++++ Records shown ++++

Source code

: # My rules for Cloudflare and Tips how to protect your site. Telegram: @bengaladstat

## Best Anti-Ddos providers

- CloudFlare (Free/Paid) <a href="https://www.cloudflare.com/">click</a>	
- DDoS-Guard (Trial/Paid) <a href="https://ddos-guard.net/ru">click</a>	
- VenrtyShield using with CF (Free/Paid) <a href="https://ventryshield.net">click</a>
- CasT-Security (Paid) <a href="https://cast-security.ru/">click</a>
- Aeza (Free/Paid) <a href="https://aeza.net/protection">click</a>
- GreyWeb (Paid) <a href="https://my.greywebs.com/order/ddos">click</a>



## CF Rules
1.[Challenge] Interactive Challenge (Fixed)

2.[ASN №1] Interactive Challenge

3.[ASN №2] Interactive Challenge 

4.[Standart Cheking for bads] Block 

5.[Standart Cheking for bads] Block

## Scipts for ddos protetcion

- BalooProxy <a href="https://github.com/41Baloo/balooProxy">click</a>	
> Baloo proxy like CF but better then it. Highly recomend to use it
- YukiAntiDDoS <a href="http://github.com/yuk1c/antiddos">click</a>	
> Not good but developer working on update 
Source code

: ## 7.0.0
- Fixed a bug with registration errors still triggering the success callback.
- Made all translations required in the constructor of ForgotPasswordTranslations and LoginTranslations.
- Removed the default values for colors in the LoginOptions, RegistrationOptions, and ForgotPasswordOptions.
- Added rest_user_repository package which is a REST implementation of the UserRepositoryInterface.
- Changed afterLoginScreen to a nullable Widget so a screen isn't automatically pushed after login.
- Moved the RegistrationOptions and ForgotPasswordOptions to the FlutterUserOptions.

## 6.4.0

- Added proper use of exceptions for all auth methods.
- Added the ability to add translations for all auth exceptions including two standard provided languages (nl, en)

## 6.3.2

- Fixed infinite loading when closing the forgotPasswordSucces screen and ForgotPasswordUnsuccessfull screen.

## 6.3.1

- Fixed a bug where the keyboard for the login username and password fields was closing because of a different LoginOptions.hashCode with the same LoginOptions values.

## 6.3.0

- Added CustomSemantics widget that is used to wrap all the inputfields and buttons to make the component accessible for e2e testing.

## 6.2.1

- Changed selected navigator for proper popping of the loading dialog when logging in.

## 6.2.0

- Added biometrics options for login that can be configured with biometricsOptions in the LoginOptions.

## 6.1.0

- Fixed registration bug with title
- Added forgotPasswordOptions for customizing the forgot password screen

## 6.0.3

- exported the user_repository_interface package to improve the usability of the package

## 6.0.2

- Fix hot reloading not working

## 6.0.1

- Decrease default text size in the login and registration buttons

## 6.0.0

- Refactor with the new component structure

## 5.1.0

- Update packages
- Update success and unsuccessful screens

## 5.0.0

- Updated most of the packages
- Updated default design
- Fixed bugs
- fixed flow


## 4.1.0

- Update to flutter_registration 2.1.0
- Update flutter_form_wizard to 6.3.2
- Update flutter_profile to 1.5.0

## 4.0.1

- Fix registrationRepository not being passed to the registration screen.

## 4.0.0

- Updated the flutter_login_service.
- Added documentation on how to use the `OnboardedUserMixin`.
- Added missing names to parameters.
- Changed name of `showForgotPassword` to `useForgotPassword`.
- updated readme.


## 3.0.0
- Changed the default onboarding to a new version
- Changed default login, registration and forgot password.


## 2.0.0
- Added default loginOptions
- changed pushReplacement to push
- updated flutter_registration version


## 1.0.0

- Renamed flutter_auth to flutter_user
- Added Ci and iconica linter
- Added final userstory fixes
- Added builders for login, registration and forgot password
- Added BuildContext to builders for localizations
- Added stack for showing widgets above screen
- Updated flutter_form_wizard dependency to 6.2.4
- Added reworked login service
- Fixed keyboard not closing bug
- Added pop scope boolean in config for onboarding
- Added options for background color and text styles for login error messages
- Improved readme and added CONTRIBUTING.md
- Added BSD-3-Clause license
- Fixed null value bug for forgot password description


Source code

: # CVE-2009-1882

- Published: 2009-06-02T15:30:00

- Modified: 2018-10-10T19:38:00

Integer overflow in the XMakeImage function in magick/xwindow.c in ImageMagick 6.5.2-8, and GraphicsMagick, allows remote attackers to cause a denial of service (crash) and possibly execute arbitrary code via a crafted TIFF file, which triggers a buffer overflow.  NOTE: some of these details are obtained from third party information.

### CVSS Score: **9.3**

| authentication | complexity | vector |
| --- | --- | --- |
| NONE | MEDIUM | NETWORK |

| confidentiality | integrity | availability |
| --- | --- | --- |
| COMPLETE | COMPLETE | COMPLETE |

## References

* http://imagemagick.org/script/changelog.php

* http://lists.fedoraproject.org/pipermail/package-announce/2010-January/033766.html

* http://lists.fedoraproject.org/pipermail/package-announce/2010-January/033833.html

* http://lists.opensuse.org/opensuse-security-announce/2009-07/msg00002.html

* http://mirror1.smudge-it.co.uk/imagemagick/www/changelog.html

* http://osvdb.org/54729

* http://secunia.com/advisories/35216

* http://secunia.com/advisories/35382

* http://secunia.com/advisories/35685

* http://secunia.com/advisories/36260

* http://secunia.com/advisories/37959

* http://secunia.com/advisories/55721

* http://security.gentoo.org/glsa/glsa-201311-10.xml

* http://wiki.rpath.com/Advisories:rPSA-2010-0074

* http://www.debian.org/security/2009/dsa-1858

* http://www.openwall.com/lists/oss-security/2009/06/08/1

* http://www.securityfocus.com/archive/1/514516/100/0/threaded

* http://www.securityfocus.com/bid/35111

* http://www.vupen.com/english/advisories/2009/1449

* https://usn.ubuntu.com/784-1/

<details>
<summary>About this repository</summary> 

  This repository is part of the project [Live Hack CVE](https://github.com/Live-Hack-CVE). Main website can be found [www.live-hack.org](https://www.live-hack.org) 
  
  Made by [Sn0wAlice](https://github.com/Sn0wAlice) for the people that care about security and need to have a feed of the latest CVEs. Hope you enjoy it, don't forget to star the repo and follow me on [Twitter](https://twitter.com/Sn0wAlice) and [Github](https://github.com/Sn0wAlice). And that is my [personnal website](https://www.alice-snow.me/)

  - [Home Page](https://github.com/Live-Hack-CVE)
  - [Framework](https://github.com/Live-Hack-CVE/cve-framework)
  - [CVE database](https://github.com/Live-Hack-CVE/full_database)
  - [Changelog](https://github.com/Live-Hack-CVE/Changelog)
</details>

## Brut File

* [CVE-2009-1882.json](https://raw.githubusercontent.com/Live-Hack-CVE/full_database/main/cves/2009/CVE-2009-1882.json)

++++

Exercise
Transcribe the data above in full, exactly.

Completed task
Source code

: # My rules for Cloudflare and Tips how to protect your site. Telegram: @bengaladstat

## Best Anti-Ddos providers

- CloudFlare (Free/Paid) <a href="https://www.cloudflare.com/">click</a>	
- DDoS-Guard (Trial/Paid) <a href="https://ddos-guard.net/ru">click</a>	
- VenrtyShield using with CF (Free/Paid) <a href="https://ventryshield.net">click</a>
- CasT-Security (Paid) <a href="https://cast-security.ru/">click</a>
- Aeza (Free/Paid) <a href="https://aeza.net/protection">click</a>
- GreyWeb (Paid) <a href="https://my.greywebs.com/order/ddos">click</a>



## CF Rules
1.[Challenge] Interactive Challenge (Fixed)

2.[ASN №1] Interactive Challenge

3.[ASN №2] Interactive Challenge 

4.[Standart Cheking for bads] Block 

5.[Standart Cheking for bads] Block

## Scipts for ddos protetcion

- BalooProxy <a href="https://github.com/41Baloo/balooProxy">click</a>	
> Baloo proxy like CF but better then it. Highly recomend to use it
- YukiAntiDDoS <a href="http://github.com/yuk1c/antiddos">click</a>	
> Not good but developer working on update 
Source code

: ## 7.0.0
- Fixed a bug with registration errors still triggering the success callback.
- Made all translations required in the constructor of ForgotPasswordTranslations and LoginTranslations.
- Removed the default values for colors in the LoginOptions, RegistrationOptions, and ForgotPasswordOptions.
- Added rest_user_repository package which is a REST implementation of the UserRepositoryInterface.
- Changed afterLoginScreen to a nullable Widget so a screen isn't automatically pushed after login.
- Moved the RegistrationOptions and ForgotPasswordOptions to the FlutterUserOptions.

## 6.4.0

- Added proper use of exceptions for all auth methods.
- Added the ability to add translations for all auth exceptions including two standard provided languages (nl, en)

## 6.3.2

- Fixed infinite loading when closing the forgotPasswordSucces screen and ForgotPasswordUnsuccessfull screen.

## 6.3.1

- Fixed a bug where the keyboard for the login username and password fields was closing because of a different LoginOptions.hashCode with the same LoginOptions values.

## 6.3.0

- Added CustomSemantics widget that is used to wrap all the inputfields and buttons to make the component accessible for e2e testing.

## 6.2.1

- Changed selected navigator for proper popping of the loading dialog when logging in.

## 6.2.0

- Added biometrics options for login that can be configured with biometricsOptions in the LoginOptions.

## 6.1.0

- Fixed registration bug with title
- Added forgotPasswordOptions for customizing the forgot password screen

## 6.0.3

- exported the user_repository_interface package to improve the usability of the package

## 6.0.2

- Fix hot reloading not working

## 6.0.1

- Decrease default text size in the login and registration buttons

## 6.0.0

- Refactor with the new component structure

## 5.1.0

- Update packages
- Update success and unsuccessful screens

## 5.0.0

- Updated most of the packages
- Updated default design
- Fixed bugs
- fixed flow


## 4.1.0

- Update to flutter_registration 2.1.0
- Update flutter_form_wizard to 6.3.2
- Update flutter_profile to 1.5.0

## 4.0.1

- Fix registrationRepository not being passed to the registration screen.

## 4.0.0

- Updated the flutter_login_service.
- Added documentation on how to use the `OnboardedUserMixin`.
- Added missing names to parameters.
- Changed name of `showForgotPassword` to `useForgotPassword`.
- updated readme.


## 3.0.0
- Changed the default onboarding to a new version
- Changed default login, registration and forgot password.


## 2.0.0
- Added default loginOptions
- changed pushReplacement to push
- updated flutter_registration version


## 1.0.0

- Renamed flutter_auth to flutter_user
- Added Ci and iconica linter
- Added final userstory fixes
- Added builders for login, registration and forgot password
- Added BuildContext to builders for localizations
- Added stack for showing widgets above screen
- Updated flutter_form_wizard dependency to 6.2.4
- Added reworked login service
- Fixed keyboard not closing bug
- Added pop scope boolean in config for onboarding
- Added options for background color and text styles for login error messages
- Improved readme and added CONTRIBUTING.md
- Added BSD-3-Clause license
- Fixed null value bug for forgot password description


Source code

: # CVE-2009-1882

- Published: 2009-06-02T15:30:00

- Modified: 2018-10-10T19:38:00

Integer overflow in the XMakeImage function in magick/xwindow.c in ImageMagick 6.5.2-8, and GraphicsMagick, allows remote attackers to cause a denial of service (crash) and possibly execute arbitrary code via a crafted TIFF file, which triggers a buffer overflow.  NOTE: some of these details are obtained from third party information.

### CVSS Score: **9.3**

| authentication | complexity | vector |
| --- | --- | --- |
| NONE | MEDIUM | NETWORK |

| confidentiality | integrity | availability |
| --- | --- | --- |
| COMPLETE | COMPLETE | COMPLETE |

## References

* http://imagemagick.org/script/changelog.php

* http://lists.fedoraproject.org/pipermail/package-announce/2010-January/033766.html

* http://lists.fedoraproject.org/pipermail/package-announce/2010-January/033833.html

* http://lists.opensuse.org/opensuse-security-announce/2009-07/msg00002.html

* http://mirror1.smudge-it.co.uk/imagemagick/www/changelog.html

* http://osvdb.org/54729

* http://secunia.com/advisories/35216

* http://secunia.com/advisories/35382

* http://secunia.com/advisories/35685

* http://secunia.com/advisories/36260

* http://secunia.com/advisories/37959

* http://secunia.com/advisories/55721

* http://security.gentoo.org/glsa/glsa-201311-10.xml

* http://wiki.rpath.com/Advisories:rPSA-2010-0074

* http://www.debian.org/security/2009/dsa-1858

* http://www.openwall.com/lists/oss-security/2009/06/08/1

* http://www.securityfocus.com/archive/1/514516/100/0/threaded

* http://www.securityfocus.com/bid/35111

* http://www.vupen.com/english/advisories/2009/1449

* https://usn.ubuntu.com/784-1/

<details>
<summary>About this repository</summary> 

  This repository is part of the project [Live Hack CVE](https://github.com/Live-Hack-CVE). Main website can be found [www.live-hack.org](https://www.live-hack.org) 
  
  Made by [Sn0wAlice](https://github.com/Sn0wAlice) for the people that care about security and need to have a feed of the latest CVEs. Hope you enjoy it, don't forget to star the repo and follow me on [Twitter](https://twitter.com/Sn0wAlice) and [Github](https://github.com/Sn0wAlice). And that is my [personnal website](https://www.alice-snow.me/)

  - [Home Page](https://github.com/Live-Hack-CVE)
  - [Framework](https://github.com/Live-Hack-CVE/cve-framework)
  - [CVE database](https://github.com/Live-Hack-CVE/full_database)
  - [Changelog](https://github.com/Live-Hack-CVE/Changelog)
</details>

## Brut File

* [CVE-2009-1882.json](https://raw.githubusercontent.com/Live-Hack-CVE/full_database/main/cves/2009/CVE-2009-1882.json)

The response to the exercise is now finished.